[Collected data]
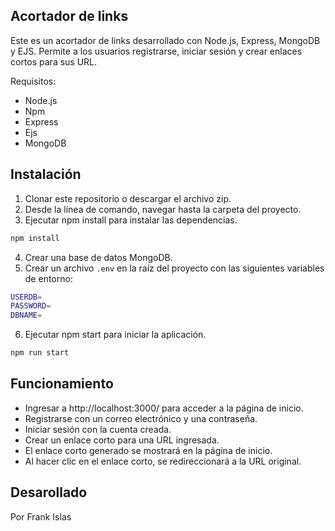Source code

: ## Acortador de links
Este es un acortador de links desarrollado con Node.js, Express, MongoDB y EJS. Permite a los usuarios registrarse, iniciar sesión y crear enlaces cortos para sus URL.

Requisitos:
- Node.js
- Npm
- Express
- Ejs
- MongoDB

## Instalación
1. Clonar este repositorio o descargar el archivo zip.
2. Desde la línea de comando, navegar hasta la carpeta del proyecto.
3. Ejecutar npm install para instalar las dependencias.

```bash
npm install

```

4. Crear una base de datos MongoDB.
5. Crear un archivo `.env` en la raíz del proyecto con las siguientes variables de entorno:

```bash
USERDB=
PASSWORD=
DBNAME=
```

6. Ejecutar npm start para iniciar la aplicación.

```bash
npm run start
```

## Funcionamiento

- Ingresar a http://localhost:3000/ para acceder a la página de inicio.
- Registrarse con un correo electrónico y una contraseña.
- Iniciar sesión con la cuenta creada.
- Crear un enlace corto para una URL ingresada.
- El enlace corto generado se mostrará en la página de inicio.
- Al hacer clic en el enlace corto, se redireccionará a la URL original.

## Desarollado
Por Frank Islas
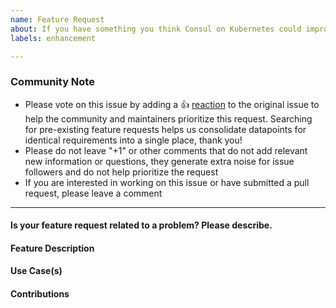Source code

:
 ```yaml
---
name: Feature Request
about: If you have something you think Consul on Kubernetes could improve or add support for.
labels: enhancement

---
```


<!--- Please keep this note for the community --->

### Community Note

* Please vote on this issue by adding a 👍 [reaction](https://blog.github.com/2016-03-10-add-reactions-to-pull-requests-issues-and-comments/) to the original issue to help the community and maintainers prioritize this request. Searching for pre-existing feature requests helps us consolidate datapoints for identical requirements into a single place, thank you!
* Please do not leave "+1" or other comments that do not add relevant new information or questions, they generate extra noise for issue followers and do not help prioritize the request
* If you are interested in working on this issue or have submitted a pull request, please leave a comment

<!--- Thank you for keeping this note for the community --->

---

#### Is your feature request related to a problem? Please describe.

<!--- A clear and concise description of the problem you are facing. Describe what workarounds, if any, that you have tried prior to creating this feature request. --->

#### Feature Description

<!--- A description what this feature is and how it addresses the problem you are having. Describe potential UX for the feature if possible. --->

#### Use Case(s)

<!--- Use cases where this feature is applicable for Consul on Kubernetes (i.e. type of application, type of Consul Use case i.e. Service Mesh, Service Disovery) --->

#### Contributions

<!--- Are you able to contribute the changes to make this feature work? --->
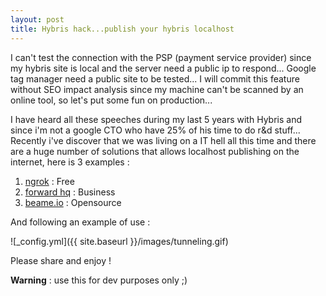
 ```yaml
---
layout: post
title: Hybris hack...publish your hybris localhost
---
```


I can't test the connection with the PSP (payment service provider) since my hybris site is local and the server need a public ip to respond...
Google tag manager need a public site to be tested...
I will commit this feature without SEO impact analysis since my machine can't be scanned by an online tool, so let's put some fun on production...

I have heard all these speeches during my last 5 years with Hybris and since i'm  not a google CTO who have 25% of his time to do r&d stuff...
Recently i've discover that we was living on a IT hell all this time and there are a huge number of solutions that allows localhost publishing
on the internet, here is 3 examples :

1. [ngrok](https://ngrok.com/) : Free
2. [forward hq](https://forwardhq.com/) : Business
3. [beame.io](https://www.beame.io/insta-ssl.html) : Opensource

And following an example of use :

![_config.yml]({{ site.baseurl }}/images/tunneling.gif)

Please share and enjoy !

**Warning** : use this for dev purposes only ;)

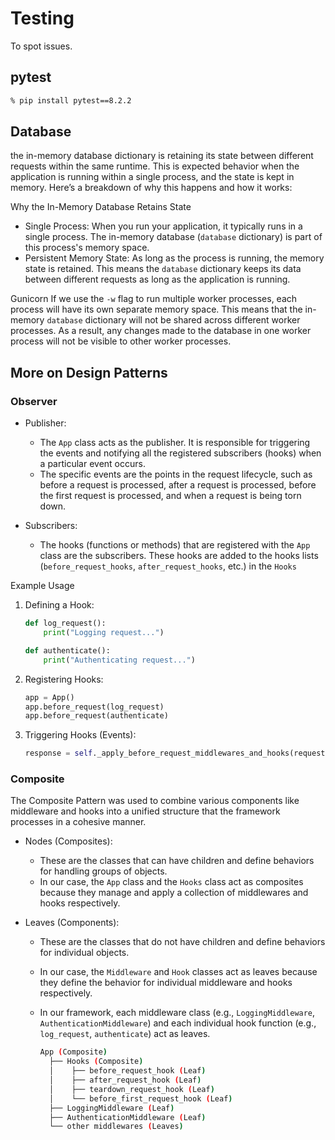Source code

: # Testing
To spot issues.

## pytest
```bash
% pip install pytest==8.2.2
```

## Database
the in-memory database dictionary is retaining its state between different requests within the same runtime. 
This is expected behavior when the application is running within a single process, and the state is kept in memory.
Here’s a breakdown of why this happens and how it works:

Why the In-Memory Database Retains State
- Single Process: When you run your application, it typically runs in a single process.
  The in-memory database (`database` dictionary) is part of this process's memory space.
- Persistent Memory State: As long as the process is running, the memory state is retained. 
  This means the `database` dictionary keeps its data between different requests as long as the application is running.

Gunicorn
If we use the `-w` flag to run multiple worker processes, each process will have its own separate memory space. 
This means that the in-memory `database` dictionary will not be shared across different worker processes. 
As a result, any changes made to the database in one worker process will not be visible to other worker processes.

## More on Design Patterns

### Observer
- Publisher:
  - The `App` class acts as the publisher. It is responsible for triggering the events and notifying all the
  registered subscribers (hooks) when a particular event occurs.
  - The specific events are the points in the request lifecycle, such as before a request is processed, 
  after a request is processed, before the first request is processed, and when a request is being torn down.

- Subscribers:
  - The hooks (functions or methods) that are registered with the `App` class are the subscribers. 
  These hooks are added to the hooks lists (`before_request_hooks`, `after_request_hooks`, etc.) in the `Hooks`

Example Usage
1. Defining a Hook:
    ```python
    def log_request():
        print("Logging request...")
    
    def authenticate():
        print("Authenticating request...")
    ```
2. Registering Hooks:
    ```python
    app = App()
    app.before_request(log_request)
    app.before_request(authenticate)
    ```
3. Triggering Hooks (Events):
    ```python
    response = self._apply_before_request_middlewares_and_hooks(request)
    ```

### Composite
The Composite Pattern was used to combine various components like middleware and hooks into a unified 
structure that the framework processes in a cohesive manner.

- Nodes (Composites):
  - These are the classes that can have children and define behaviors for handling groups of objects.
  - In our case, the `App` class and the `Hooks` class act as composites because they manage and apply a 
    collection of middlewares and hooks respectively.

- Leaves (Components):
  - These are the classes that do not have children and define behaviors for individual objects.
  - In our case, the `Middleware` and `Hook` classes act as leaves because they define the behavior for 
    individual middleware and hooks respectively.
  - In our framework, each middleware class (e.g., `LoggingMiddleware`, `AuthenticationMiddleware`) 
    and each individual hook function (e.g., `log_request`, `authenticate`) act as leaves.
  
    ```bash
    App (Composite)
      ├── Hooks (Composite)
      │    ├── before_request_hook (Leaf)
      │    ├── after_request_hook (Leaf)
      │    ├── teardown_request_hook (Leaf)
      │    └── before_first_request_hook (Leaf)
      ├── LoggingMiddleware (Leaf)
      ├── AuthenticationMiddleware (Leaf)
      └── other middlewares (Leaves)
    ```
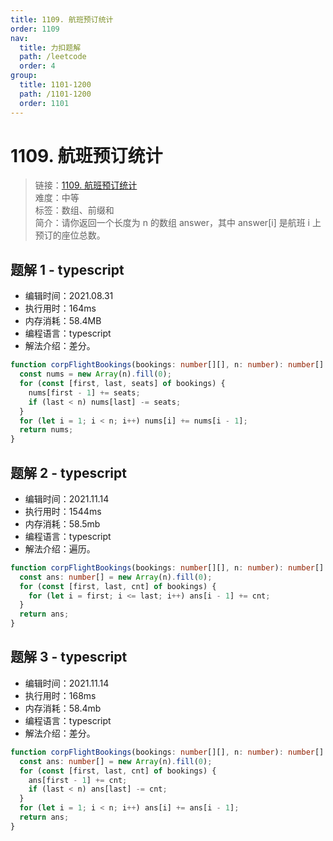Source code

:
 ```yaml
---
title: 1109. 航班预订统计
order: 1109
nav:
  title: 力扣题解
  path: /leetcode
  order: 4
group:
  title: 1101-1200
  path: /1101-1200
  order: 1101
---
```


# 1109. 航班预订统计

> 链接：[1109. 航班预订统计](https://leetcode-cn.com/problems/corporate-flight-bookings/)  
> 难度：中等  
> 标签：数组、前缀和  
> 简介：请你返回一个长度为 n 的数组 answer，其中 answer[i] 是航班 i 上预订的座位总数。

## 题解 1 - typescript

- 编辑时间：2021.08.31
- 执行用时：164ms
- 内存消耗：58.4MB
- 编程语言：typescript
- 解法介绍：差分。

```typescript
function corpFlightBookings(bookings: number[][], n: number): number[] {
  const nums = new Array(n).fill(0);
  for (const [first, last, seats] of bookings) {
    nums[first - 1] += seats;
    if (last < n) nums[last] -= seats;
  }
  for (let i = 1; i < n; i++) nums[i] += nums[i - 1];
  return nums;
}
```

## 题解 2 - typescript

- 编辑时间：2021.11.14
- 执行用时：1544ms
- 内存消耗：58.5mb
- 编程语言：typescript
- 解法介绍：遍历。

```typescript
function corpFlightBookings(bookings: number[][], n: number): number[] {
  const ans: number[] = new Array(n).fill(0);
  for (const [first, last, cnt] of bookings) {
    for (let i = first; i <= last; i++) ans[i - 1] += cnt;
  }
  return ans;
}
```

## 题解 3 - typescript

- 编辑时间：2021.11.14
- 执行用时：168ms
- 内存消耗：58.4mb
- 编程语言：typescript
- 解法介绍：差分。

```typescript
function corpFlightBookings(bookings: number[][], n: number): number[] {
  const ans: number[] = new Array(n).fill(0);
  for (const [first, last, cnt] of bookings) {
    ans[first - 1] += cnt;
    if (last < n) ans[last] -= cnt;
  }
  for (let i = 1; i < n; i++) ans[i] += ans[i - 1];
  return ans;
}
```
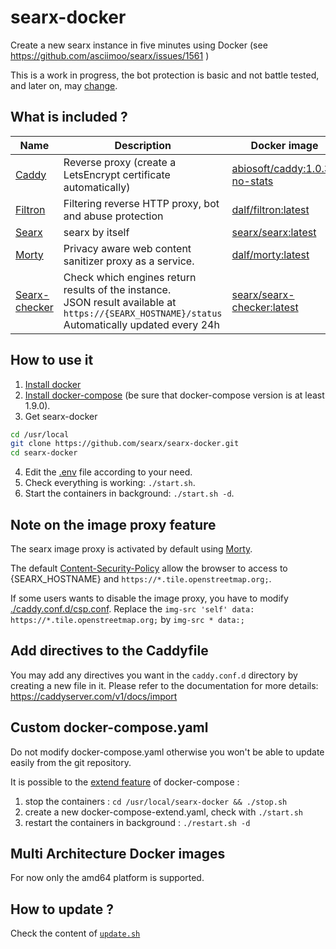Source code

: # searx-docker

Create a new searx instance in five minutes using Docker (see https://github.com/asciimoo/searx/issues/1561 )

This is a work in progress, the bot protection is basic and not battle tested, and later on, may [change](https://github.com/unixfox/antibot-proxy).

## What is included ?

| Name | Description | Docker image | Dockerfile |
| -- | -- | -- | -- |
| [Caddy](https://github.com/caddyserver/caddy) | Reverse proxy (create a LetsEncrypt certificate automatically) | [abiosoft/caddy:1.0.3-no-stats](https://hub.docker.com/r/abiosoft/caddy) | [Dockerfile](https://github.com/abiosoft/caddy-docker/blob/master/Dockerfile-no-stats) |
| [Filtron](https://github.com/asciimoo/filtron) |  Filtering reverse HTTP proxy, bot and abuse protection | [dalf/filtron:latest](https://hub.docker.com/r/dalf/filtron) | See [asciimoo/filtron#4](https://github.com/asciimoo/filtron/pull/4) |
| [Searx](https://github.com/asciimoo/searx) | searx by itself | [searx/searx:latest](https://hub.docker.com/r/searx/searx) | [Dockerfile](https://github.com/searx/searx/blob/master/Dockerfile) |
| [Morty](https://github.com/asciimoo/morty) | Privacy aware web content sanitizer proxy as a service. | [dalf/morty:latest](https://hub.docker.com/r/dalf/morty) | [Dockerfile](https://github.com/dalf/morty/blob/master/Dockerfile) |
| [Searx-checker](https://github.com/searx/searx-checker) | Check which engines return results of the instance.<br>JSON result available at<br>```https://{SEARX_HOSTNAME}/status```<br>Automatically updated every 24h | [searx/searx-checker:latest](https://hub.docker.com/r/searx/searx-checker) | [Dockerfile](https://github.com/searx/searx-checker/blob/master/Dockerfile) |

## How to use it
1. [Install docker](https://docs.docker.com/install/)
2. [Install docker-compose](https://docs.docker.com/compose/install/) (be sure that docker-compose version is at least 1.9.0).
3. Get searx-docker
```sh
cd /usr/local
git clone https://github.com/searx/searx-docker.git
cd searx-docker
```
4. Edit the [.env](https://github.com/searx/searx-docker/blob/master/.env) file according to your need.
5. Check everything is working: ```./start.sh```.
6. Start the containers in background: ```./start.sh -d```.

## Note on the image proxy feature

The searx image proxy is activated by default using [Morty](https://github.com/asciimoo/morty).

The default [Content-Security-Policy](https://developer.mozilla.org/en-US/docs/Web/HTTP/Headers/Content-Security-Policy) allow the browser to access to {SEARX_HOSTNAME} and ```https://*.tile.openstreetmap.org;```.

If some users wants to disable the image proxy, you have to modify [./caddy.conf.d/csp.conf](https://github.com/searx/searx-docker/blob/master/caddy.conf.d/csp.conf). Replace the ```img-src 'self' data: https://*.tile.openstreetmap.org;``` by ```img-src * data:;```

## Add directives to the Caddyfile
You may add any directives you want in the ```caddy.conf.d``` directory by creating a new file in it.
Please refer to the documentation for more details: https://caddyserver.com/v1/docs/import

## Custom docker-compose.yaml

Do not modify docker-compose.yaml otherwise you won't be able to update easily from the git repository.

It is possible to the [extend feature](https://docs.docker.com/compose/extends/) of docker-compose :
1. stop the containers : ```cd /usr/local/searx-docker && ./stop.sh```
2. create a new docker-compose-extend.yaml, check with ```./start.sh```
3. restart the containers in background : ```./restart.sh -d```

## Multi Architecture Docker images

For now only the amd64 platform is supported.

## How to update ?

Check the content of [```update.sh```](https://github.com/searx/searx-docker/blob/master/update.sh)
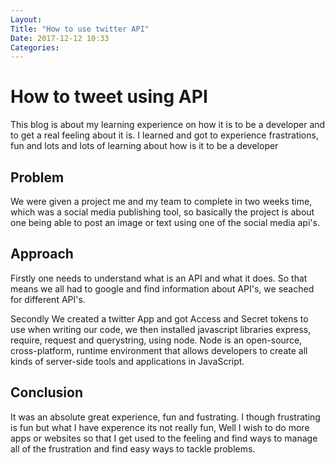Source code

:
 ```yaml
---
Layout:
Title: "How to use twitter API"
Date: 2017-12-12 10:33
Categories:
---
```


# How to tweet using API

This blog is about my learning experience on how it is to be a developer and to get a real feeling about it is.
I learned and got to experience frastrations, fun and lots and lots of learning about how is it to be a developer 

## Problem 

We were given a project me and my team to complete in two weeks time, which was a social media publishing tool, so basically the project is about one being able to post an image or text using one of the social media api's.

## Approach

Firstly one needs to understand what is an API and what it does. So that means we all had to google and find information about API's, we seached for different API's. 

Secondly We created a twitter App and got Access and Secret tokens to use when writing our code, we then installed javascript libraries express, require, request and querystring, using node. Node is an open-source, cross-platform, runtime environment that allows developers to create all kinds of server-side tools and applications in JavaScript. 


## Conclusion

It was an absolute great experience, fun and fustrating. I though frustrating is fun but what I have experence its not really fun, Well I wish to do more apps or websites so that I get used to the feeling and find ways to manage all of the frustration and find easy ways to tackle problems. 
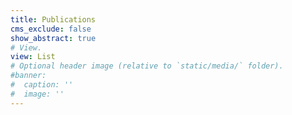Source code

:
```yaml
---
title: Publications
cms_exclude: false
show_abstract: true
# View.
view: List
# Optional header image (relative to `static/media/` folder).
#banner:
#  caption: ''
#  image: ''
---
```

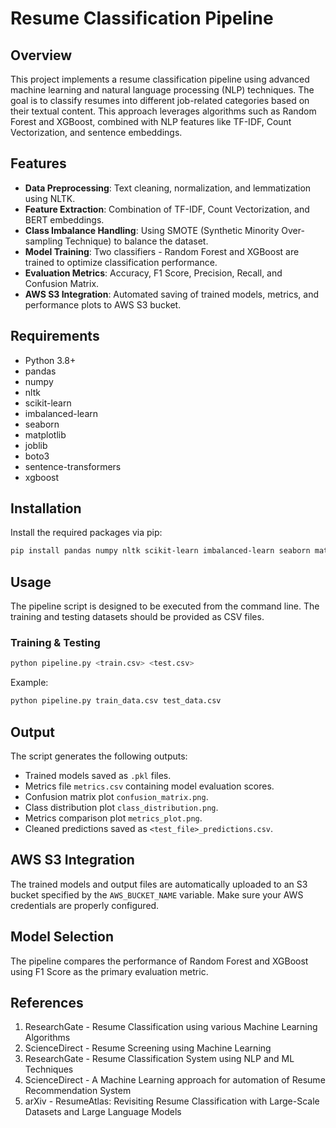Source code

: # Resume Classification Pipeline

## Overview
This project implements a resume classification pipeline using advanced machine learning and natural language processing (NLP) techniques. The goal is to classify resumes into different job-related categories based on their textual content. This approach leverages algorithms such as Random Forest and XGBoost, combined with NLP features like TF-IDF, Count Vectorization, and sentence embeddings.

## Features
- **Data Preprocessing**: Text cleaning, normalization, and lemmatization using NLTK.
- **Feature Extraction**: Combination of TF-IDF, Count Vectorization, and BERT embeddings.
- **Class Imbalance Handling**: Using SMOTE (Synthetic Minority Over-sampling Technique) to balance the dataset.
- **Model Training**: Two classifiers - Random Forest and XGBoost are trained to optimize classification performance.
- **Evaluation Metrics**: Accuracy, F1 Score, Precision, Recall, and Confusion Matrix.
- **AWS S3 Integration**: Automated saving of trained models, metrics, and performance plots to AWS S3 bucket.

## Requirements
- Python 3.8+
- pandas
- numpy
- nltk
- scikit-learn
- imbalanced-learn
- seaborn
- matplotlib
- joblib
- boto3
- sentence-transformers
- xgboost

## Installation
Install the required packages via pip:
```bash
pip install pandas numpy nltk scikit-learn imbalanced-learn seaborn matplotlib joblib boto3 sentence-transformers xgboost
```

## Usage
The pipeline script is designed to be executed from the command line. The training and testing datasets should be provided as CSV files.

### Training & Testing
```bash
python pipeline.py <train.csv> <test.csv>
```
Example:
```bash
python pipeline.py train_data.csv test_data.csv
```

## Output
The script generates the following outputs:
- Trained models saved as `.pkl` files.
- Metrics file `metrics.csv` containing model evaluation scores.
- Confusion matrix plot `confusion_matrix.png`.
- Class distribution plot `class_distribution.png`.
- Metrics comparison plot `metrics_plot.png`.
- Cleaned predictions saved as `<test_file>_predictions.csv`.

## AWS S3 Integration
The trained models and output files are automatically uploaded to an S3 bucket specified by the `AWS_BUCKET_NAME` variable. Make sure your AWS credentials are properly configured.

## Model Selection
The pipeline compares the performance of Random Forest and XGBoost using F1 Score as the primary evaluation metric.

## References
1. ResearchGate - Resume Classification using various Machine Learning Algorithms
2. ScienceDirect - Resume Screening using Machine Learning
3. ResearchGate - Resume Classification System using NLP and ML Techniques
4. ScienceDirect - A Machine Learning approach for automation of Resume Recommendation System
5. arXiv - ResumeAtlas: Revisiting Resume Classification with Large-Scale Datasets and Large Language Models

> **The task**
Every line with "Vectorization" in it should be copied from the entries.

> **Finished task**
This project implements a resume classification pipeline using advanced machine learning and natural language processing (NLP) techniques. The goal is to classify resumes into different job-related categories based on their textual content. This approach leverages algorithms such as Random Forest and XGBoost, combined with NLP features like TF-IDF, Count Vectorization, and sentence embeddings.
- **Feature Extraction**: Combination of TF-IDF, Count Vectorization, and BERT embeddings.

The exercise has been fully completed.